How, we wondered, does all of the above fit into one logical career?


Neil’s first response is to suggest it clearly fitted into his career, so it must have made some kind of sense. “Given that this is an interview ahead of a literary festival,” he said, “maybe it’s worth telling a story I used to tell my Professional Writing students for years. I was in a pub before a football match once [Neil has followed Carlisle United all his life and written more books about them than any other subject].

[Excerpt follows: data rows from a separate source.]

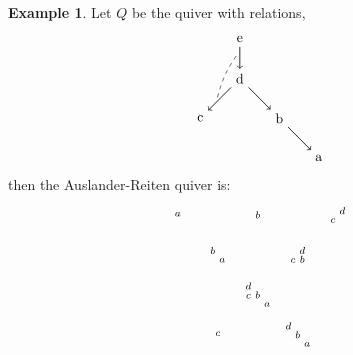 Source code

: \documentclass[11.5pt, twoside, a4paper, titlepage]{report}
\theoremstyle{definition}
\newtheorem{eg}[mydef]{Example}
\theoremstyle{plain}
\begin{document}
\begin{eg}
Let $Q$ be the quiver with relations, 
\begin{equation*}
\begin{tikzpicture}[->,-latex, auto, m path/.style={->, semithick}, every node/.style={}]
\node				(1) at (0,0)		{a};
\node 				(2) at (-1,1)		{b};
\node 				(3) at (-3,1)		{c};
\node 				(4) at (-2,2)		{d};
\node 				(5) at (-2,3)		{e};
\node				(6) at (-2.6,1.4)	{};
\node				(7) at (-2, 2.7)	{};

\draw (2) [m path] edge (1);
\draw (4) [m path] edge (2);
\draw (4) [m path] edge (3);
\draw (5) [m path] edge (4);
\draw (6) [-, dashed] edge [bend left=10] (7);
\end{tikzpicture}
\end{equation*}
then the Auslander-Reiten quiver is:
\begin{equation*}
\begin{tikzpicture}[->,-latex, auto, main path/.style={->, semithick}, t path/.style={->, dashed, semithick}, every node/.style={}]
\node			(a) at (0,0)		{$\begin{smallmatrix}a\end{smallmatrix}$};
\node 			(ba) at (1,-1)	{$\begin{smallmatrix}b& \\ &a\end{smallmatrix}$};
\node 			(c) at (1,-3)		{$\begin{smallmatrix} c \end{smallmatrix}$};
\node			(b) at (2,0)		{$\begin{smallmatrix}b\end{smallmatrix}$};
\node 			(dcba) at (2, -2)	{$\begin{smallmatrix}d & & \\ c & b & \\ & & a\end{smallmatrix}$};
\node 			(dcb) at (3,-1)	{$\begin{smallmatrix}&d \\ c & b\end{smallmatrix}$};
\node 			(dba) at (3,-3)	{$\begin{smallmatrix}d& & \\ &b & \\ & & a \end{smallmatrix}$};
\node 			(dc) at (4,0)		{$\begin{smallmatrix}&d \\ c& \end{smallmatrix}$};

\end{tikzpicture}
\end{equation*}
\end{eg}
\end{document}
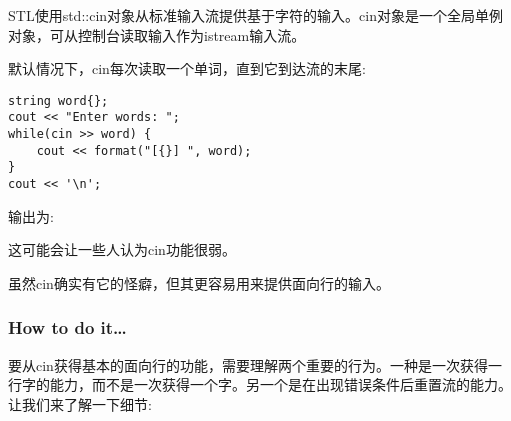 
STL使用std::cin对象从标准输入流提供基于字符的输入。cin对象是一个全局单例对象，可从控制台读取输入作为istream输入流。

默认情况下，cin每次读取一个单词，直到它到达流的末尾:

\begin{lstlisting}[style=styleCXX]
string word{};
cout << "Enter words: ";
while(cin >> word) {
	cout << format("[{}] ", word);
}
cout << '\n';
\end{lstlisting}

输出为:


这可能会让一些人认为cin功能很弱。

虽然cin确实有它的怪癖，但其更容易用来提供面向行的输入。

\subsubsection{How to do it…}

要从cin获得基本的面向行的功能，需要理解两个重要的行为。一种是一次获得一行字的能力，而不是一次获得一个字。另一个是在出现错误条件后重置流的能力。让我们来了解一下细节:

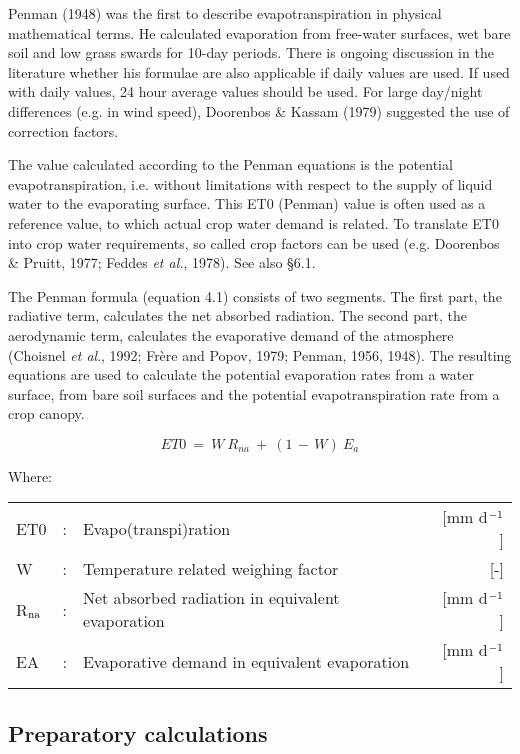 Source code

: Penman (1948) was the first to describe evapotranspiration in physi\-cal mathematical
terms. He calculated evaporation from free-water surfaces, wet bare soil and low grass
swards for 10-day periods. There is ongoing discussion in the literature whether his
formulae are also applicable if daily values are used. If used with daily values, 24 hour
average values should be used. For large day/night differences (e.g. in wind speed),
Dooren\-bos \& Kassam (1979) suggested the use of correction factors.

The value calculated according to the Penman equations is the potential evapotranspiration, i.e. without limitations with respect to the supply of liquid water to the
evaporating surface. This ET0 (Penman) value is often used as a reference value, to
which actual crop water demand is related. To translate ET0 into crop water require\-ments,
 so called crop factors can be used (e.g. Doorenbos \& Pruitt, 1977; Feddes {\it et al.},
1978). See also \S 6.1.

The Penman formula (equation 4.1) consists of two segments. The first part, the radiative
term, calculates the net absorbed radiation. The second part, the aerodynamic term,
calculates the evapora\-tive demand of the atmo\-sphere (Choisnel {\it et al}., 1992; Fr\`{e}re and
Popov, 1979; Penman, 1956, 1948). The resulting equations are used to calculate the
potential evapora\-tion rates from a water surface, from bare soil surfaces and the potential
evapotranspira\-tion rate from a crop canopy.


\begin{equation}
\label{eqET0}
ET0 ~=~ W ~R _{na} ~+~(1\, -\, W) ~E _{a} 
\end{equation}

Where:\\[5pt]
\begin{tabularx}{\textwidth}{llXr}
ET0&:& Evapo(transpi)ration & [mm d$^{{\rm -1}}$] \\
W&:& Temperature related weighing factor &  [-] \\
R$_{{\rm na}}$&: & Net absorbed radiation in equivalent evaporation & [mm d$^{{\rm -1}}$] \\
EA&: &  Evaporative demand in equivalent evaporation & [mm d$^{{\rm -1}}$] \\
\end{tabularx}

\subsection{Preparatory calculations}

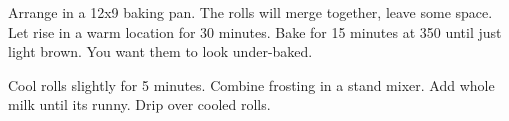 \begin{recipe}
Arrange in a 12x9 baking pan. The rolls will merge together, leave some space. 
Let rise in a warm location for 30 minutes. 
Bake for 15 minutes at 350\degree{} until just light brown. 
You want them to look under-baked.


Cool rolls slightly for 5 minutes. Combine frosting in a stand mixer. Add whole milk until its runny. Drip over cooled rolls. 

\end{recipe}
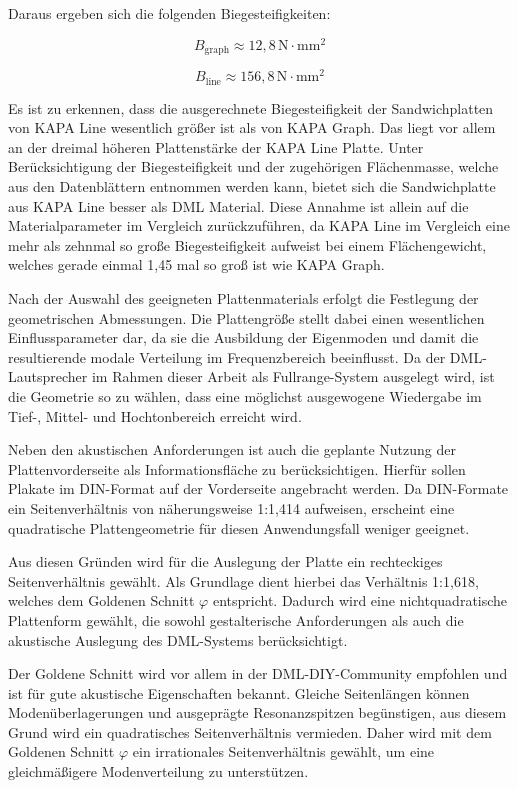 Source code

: Daraus ergeben sich die folgenden Biegesteifigkeiten:

\begin{equation}
B_{\text{graph}} \approx 12{,}8 \, \text{N} \cdot \text{mm}^2
\end{equation}

\begin{equation}
B_{\text{line}} \approx 156{,}8 \, \text{N} \cdot \text{mm}^2
\end{equation}

Es ist zu erkennen, dass die ausgerechnete Biegesteifigkeit der Sandwichplatten von KAPA Line wesentlich größer ist als von KAPA Graph. Das liegt vor allem an der dreimal höheren Plattenstärke der KAPA Line Platte. Unter Berücksichtigung der Biegesteifigkeit und der zugehörigen Flächenmasse, welche aus den Datenblättern entnommen werden kann, bietet sich die Sandwichplatte aus KAPA Line besser als DML Material. Diese Annahme ist allein auf die Materialparameter im Vergleich zurückzuführen, da KAPA Line im Vergleich eine mehr als zehnmal so große Biegesteifigkeit aufweist bei einem Flächengewicht, welches gerade einmal 1,45 mal so groß ist wie KAPA Graph.

Nach der Auswahl des geeigneten Plattenmaterials erfolgt die Festlegung der geometrischen Abmessungen. Die Plattengröße stellt dabei einen wesentlichen Einflussparameter dar, da sie die Ausbildung der Eigenmoden und damit die resultierende modale Verteilung im Frequenzbereich beeinflusst. Da der DML-Lautsprecher im Rahmen dieser Arbeit als Fullrange-System ausgelegt wird, ist die Geometrie so zu wählen, dass eine möglichst ausgewogene Wiedergabe im Tief-, Mittel- und Hochtonbereich erreicht wird.

Neben den akustischen Anforderungen ist auch die geplante Nutzung der Plattenvorderseite als Informationsfläche zu berücksichtigen. Hierfür sollen Plakate im DIN-Format auf der Vorderseite angebracht werden. Da DIN-Formate ein Seitenverhältnis von näherungsweise 1:1,414 aufweisen, erscheint eine quadratische Plattengeometrie für diesen Anwendungsfall weniger geeignet.

Aus diesen Gründen wird für die Auslegung der Platte ein rechteckiges Seitenverhältnis gewählt. Als Grundlage dient hierbei das Verhältnis 1:1,618, welches dem Goldenen Schnitt $\varphi$ entspricht. Dadurch wird eine nichtquadratische Plattenform gewählt, die sowohl gestalterische Anforderungen als auch die akustische Auslegung des DML-Systems berücksichtigt.

Der Goldene Schnitt wird vor allem in der DML-DIY-Community empfohlen und ist für gute akustische Eigenschaften bekannt.
Gleiche Seitenlängen können Modenüberlagerungen und ausgeprägte Resonanzspitzen begünstigen, aus diesem Grund wird ein quadratisches Seitenverhältnis vermieden. Daher wird mit dem Goldenen Schnitt $\varphi$ ein irrationales Seitenverhältnis gewählt, um eine gleichmäßigere Modenverteilung zu unterstützen.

“Things were fairly light-hearted and one of my fellow travellers told me my working life of ‘talking to groups of people and going into a room alone to try and think up new ideas’ was his idea of Hell. I said to him that he didn’t get it. I’ve spent my whole life suffering from ideas and all I’ve ever done work-wise is to get myself into situations where that problem is useful. We had a good laugh, decided I’d be useless at his job of driving a train and went to watch a pretty dull game. It was only heading back from that match that it occurred to me that that’s probably the best way of explaining what I’ve done and what I still do. The academic thing was great but never quite random or strange enough to satisfy the darker corners of my imagination, and given that whole thing of not being able to turn off the ideas, I found out fairly quickly that I was often most useful in the places a few other writers struggled. Sooty, for example, doesn’t speak, so that’s a challenge. So too is trying to make sense of the paranormal and then explain things that are almost beyond explanation.”

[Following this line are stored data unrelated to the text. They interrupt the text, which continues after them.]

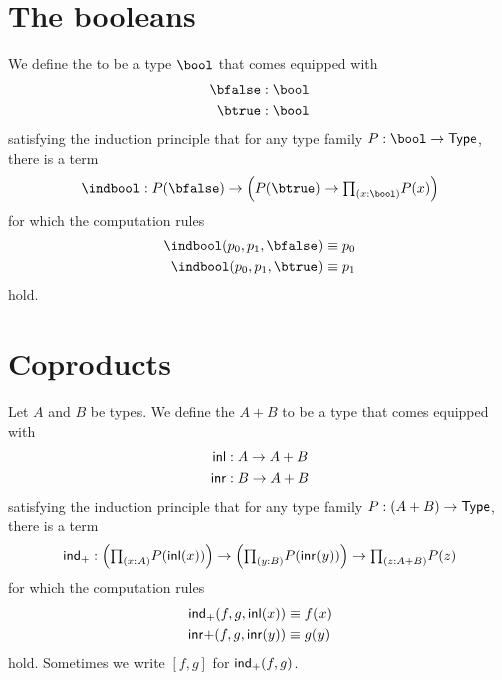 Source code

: \section{The booleans}
\begin{defn}
We define the  to be a type $\bool$ that comes equipped with
\begin{align*}
\bfalse & : \bool \\
\btrue & : \bool
\end{align*}
satisfying the induction principle that for any type family $P:\bool\to\type$, there is a term
\begin{equation*}
\indbool : P(\bfalse)\to \Big(P(\btrue)\to \prd{x:\bool}P(x)\Big)
\end{equation*}
for which the computation rules
\begin{align*}
\indbool(p_0,p_1,\bfalse) & \jdeq p_0 \\
\indbool(p_0,p_1,\btrue) & \jdeq p_1
\end{align*}
hold.
\end{defn}

\section{Coproducts}
\begin{defn}
Let $A$ and $B$ be types. We define the  $A+B$ to be a type that comes equipped with
\begin{align*}
{\mathsf{inl}} & : A \to A+B \\
{\mathsf{inr}} & : B \to A+B
\end{align*}
satisfying the induction principle that for any type family $P:(A+B)\to\mathsf{Type}$, there is a term
\begin{equation*}
\ind{+} : \Big(\prd{x:A}P(\inl(x))\Big)\to\Big(\prd{y:B}P(\inr(y))\Big)\to\prd{z:A+B}P(z)
\end{equation*}
for which the computation rules
\begin{align*}
\mathsf{ind}_{+}(f,g,{\mathsf{inl}}(x)) & \equiv f(x) \\
{\mathsf{inr}}{+}(f,g,{\mathsf{inr}}(y)) & \equiv g(y)
\end{align*}
hold. Sometimes we write $[f,g]$ for $\mathsf{ind}_{+}(f,g)$.
\end{defn}

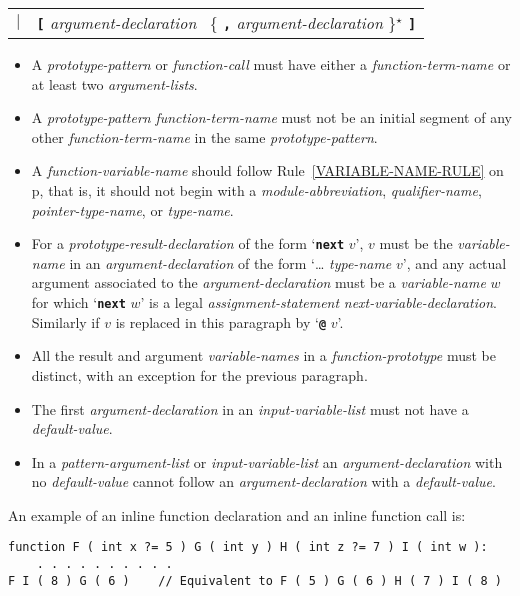 \documentclass[12pt]{article}
\newcommand{\TT}[1]{{\tt \bfseries #1}}
\newcommand{\STAR}{{\Large $^\star$}}
\newcommand{\pagref}[1]{p\pageref{#1}}
\newenvironment{indpar}[1][0.3in]%
	{\begin{list}{}%
		     {\setlength{\itemsep}{0in}%
		      \setlength{\topsep}{0in}%
		      \setlength{\parsep}{1ex}%
		      \setlength{\labelwidth}{#1}%
		      \setlength{\leftmargin}{#1}%
		      \addtolength{\leftmargin}{\labelsep}}%
	 \item}%
	{\end{list}}
\begin{document}
\begin{indpar}
\begin{tabular}[t]{@{}rl}
    $|$ & \TT{[} {\em argument-declaration}~
                 \{ \TT{,} {\em argument-declaration} \}\STAR{} \TT{]} \\
    \end{tabular}
\begin{itemize}
\item
A {\em prototype-pattern} or {\em function-call}
must have either a {\em function-term-name}
or at least two {\em argu\-ment-lists}.
\item
A {\em prototype-pattern} {\em function-term-name} must not be
an initial segment of any other {\em function-term-name}
in the same {\em prototype-pattern}.
\item
A {\em function-variable-name} should follow Rule~\ref{VARIABLE-NAME-RULE}
on \pagref{VARIABLE-NAME-RULE}, that is, it
should not begin with a {\em module-abbreviation},
{\em qualifier-name}, {\em pointer-type-name}, or {\em type-name}.
\item
For a {\em prototype-result-declaration} of the form `\TT{next} $v$',
$v$ must be the {\em vari\-able-name} in an {\em argument-declaration}
of the form `\dots{} {\em type-name} $v$', and
any actual argument associated to the {\em argument-declaration}
must be a {\em variable-name} $w$ for which `\TT{next} $w$' is a legal
{\em assignment-statement} {\em next-variable-declaration}.
Similarly if $v$ is replaced in this paragraph by `\TT{@} $v$'.
\item
All the result and argument {\em variable-names}
in a {\em function-prototype} must
be distinct, with an exception for the previous paragraph.
\item
The first {\em argument-declaration} in an {\em input-variable-list}
must not have a {\em default-value}.
\item
In a {\em pattern-argument-list} or {\em input-variable-list}
an {\em argument-declaration} with no {\em de\-fault-value} cannot
follow an {\em argument-declaration} with a {\em default-value}.

\end{itemize}
\end{indpar}

An example of an inline function declaration and an inline function call is:
\begin{indpar}\begin{verbatim}
function F ( int x ?= 5 ) G ( int y ) H ( int z ?= 7 ) I ( int w ):
    . . . . . . . . . .
F I ( 8 ) G ( 6 )    // Equivalent to F ( 5 ) G ( 6 ) H ( 7 ) I ( 8 )
\end{verbatim}\end{indpar}
\end{document}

If Neil is known locally for one thing, it’s the 20 years spent running a university course in Professional Writing. Based in Dartford, it drew students from Medway.

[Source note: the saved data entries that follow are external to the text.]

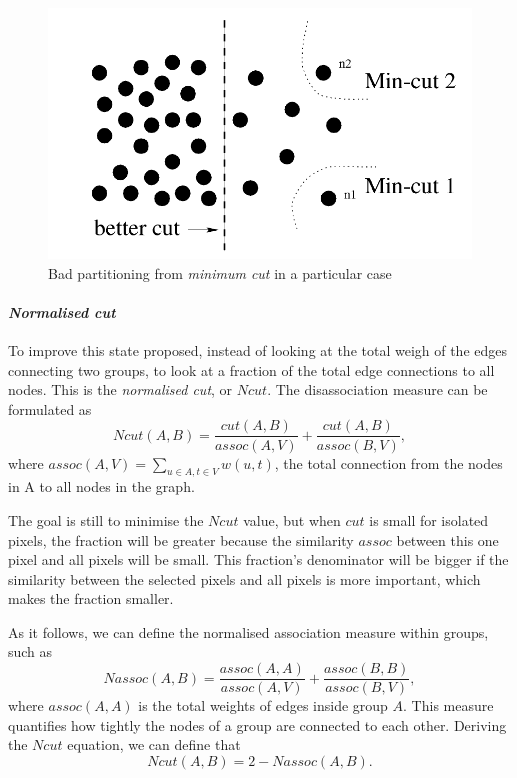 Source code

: \begin{figure}[!htbp]
 \centering
  \includegraphics[width=\textwidth]{img/mincutproblem.png}
 \caption{Bad partitioning from \textit{minimum cut} in a particular case \cite{shi_normalized_2000}}
\end{figure}

\paragraph{\textit{Normalised cut}}
To improve this state \cite{shi_normalized_2000} proposed, instead of looking at the total weigh of the edges connecting two groups, to look at a fraction of the total edge connections to all nodes.
This is the \textit{normalised cut}, or \(Ncut\).
The disassociation measure can be formulated as
\[Ncut(A, B) = \frac{cut(A, B)}{assoc(A, V)} + \frac{cut(A, B)}{assoc(B, V)},\]
where \(assoc(A, V) = \sum_{u\in A, t\in V} w(u, t)\), the total connection from the nodes in A to all nodes in the graph.

The goal is still to minimise the \(Ncut\) value, but when \(cut\) is small for isolated pixels, the fraction will be greater because the similarity \(assoc\) between this one pixel and all pixels will be small.
This fraction's denominator will be bigger if the similarity between the selected pixels and all pixels is more important, which makes the fraction smaller.

As it follows, we can define the normalised association measure within groups, such as
\[Nassoc(A, B) = \frac{assoc(A, A)}{assoc(A,V)} + \frac{assoc(B, B)}{assoc(B, V)},\]
where \(assoc(A, A)\) is the total weights of edges inside group \(A\).
This measure quantifies how tightly the nodes of a group are connected to each other.
Deriving the \(Ncut\) equation, we can define that
\[Ncut(A, B) = 2 - Nassoc(A, B).\]

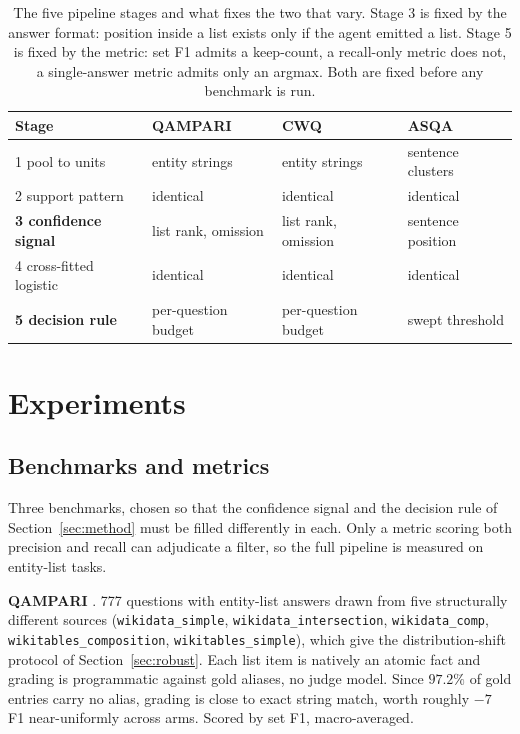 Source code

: \documentclass[11pt]{article}
\begin{document}
\begin{table}[t]
  \caption{The five pipeline stages and what fixes the two that vary. Stage 3 is fixed by the answer format: position inside a list exists only if the agent emitted a list. Stage 5 is fixed by the metric: set F1 admits a keep-count, a recall-only metric does not, a single-answer metric admits only an argmax. Both are fixed before any benchmark is run.}
  \label{tab:slots}
  \centering
  \begin{tabular}{llll}
    \toprule
    Stage & QAMPARI & CWQ & ASQA \\
    \midrule
    1 pool to units       & entity strings   & entity strings & sentence clusters  \\
    2 support pattern     & identical        & identical      & identical          \\
    \textbf{3 confidence signal} & list rank, omission & list rank, omission & sentence position \\
    4 cross-fitted logistic & identical      & identical      & identical          \\
    \textbf{5 decision rule}     & per-question budget & per-question budget & swept threshold \\
    \bottomrule
  \end{tabular}
\end{table}


\section{Experiments}
\label{sec:experiments}

\subsection{Benchmarks and metrics}
\label{sec:metrics}

Three benchmarks, chosen so that the confidence signal and the decision rule of Section~\ref{sec:method} must be filled differently in each. Only a metric scoring both precision and recall can adjudicate a filter, so the full pipeline is measured on entity-list tasks.

\textbf{QAMPARI} \citep{amouyal2022qampari}. 777 questions with entity-list answers drawn from five structurally different sources (\texttt{wikidata\_simple}, \texttt{wikidata\_intersection}, \texttt{wikidata\_comp}, \texttt{wikitables\_composition}, \texttt{wikitables\_simple}), which give the distribution-shift protocol of Section~\ref{sec:robust}.
Each list item is natively an atomic fact and grading is programmatic against gold aliases, no judge model. Since $97.2\%$ of gold entries carry no alias, grading is close to exact string match, worth roughly $-7$ F1 near-uniformly across arms. Scored by set F1, macro-averaged.
\end{document}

“To me, that was a case of a local college punching way beyond its weight,” he says. “Nobody had run a higher education course in Professional Writing in the UK before. We were the only one operating in the 20th century. It’s still relatively rare but there are quite a few doing something similar now.”


So, can you actually teach Professional Writing? Aren’t writers self-made, and expressing very individual talents?


“Yes, absolutely,” he agrees.


So, why teach the subject?


“What you can teach,” he says, “are professional skills, including developing some self-knowledge, understanding who might employ you and why they might bother and – more than anything – just developing that discipline and self-belief. I’m not disrespecting the talent and originality that makes the best writing what it is, but there’s a whole army of PR people and their relations presenting this as if it’s the result of some exceptional talent when a lot of what makes the difference is hard work and an understanding of how to get the job done. No publisher will attempt to sell a new novelist on the basis that he or she is hard working and got their deal on the back of understanding an agent’s website and sending just the right cover letter and sample work, but that’s probably how they got the agent who got the deal for the novel.”


Neil’s talk at Medway River Lit covers his new book, Why Mystery Matters, which argues the value for anyone of engaging with subjects beyond their understanding. It follows on from a recent book on UFOs and draws on his paranormal research, though he’s keen that people understand there’s more to it than that.


“It’s very much about mystery in general, and also the way that spending too much time in internet silos and being fed information from an algorithm might be bad for us all.”


An intense read, then?


“Not all of it,” he says. “There’s some genuinely surreal stuff in there. I discuss a paradoxical mental health condition where sufferers think they don’t exist and also consider the chances that anyone passing over to the other side after death might find the first being to greet them is Elvis!”


Is that a serious possibility?


“There’s a report that comes from research done by a doctor who specialises in that area of investigation, so it’s not completely frivolous, though I think there might be more mundane explanations than Elvis having replaced Saint Peter. In the end it’s a genuine mystery – and a really good story I enjoy telling.”


The cover of 'Why Mystery Matters'
The cover of 'Why Mystery Matters'

You will be able to hear Neil Nixon talking about his latest book, Why Mystery Matters, at Medway River Lit in June.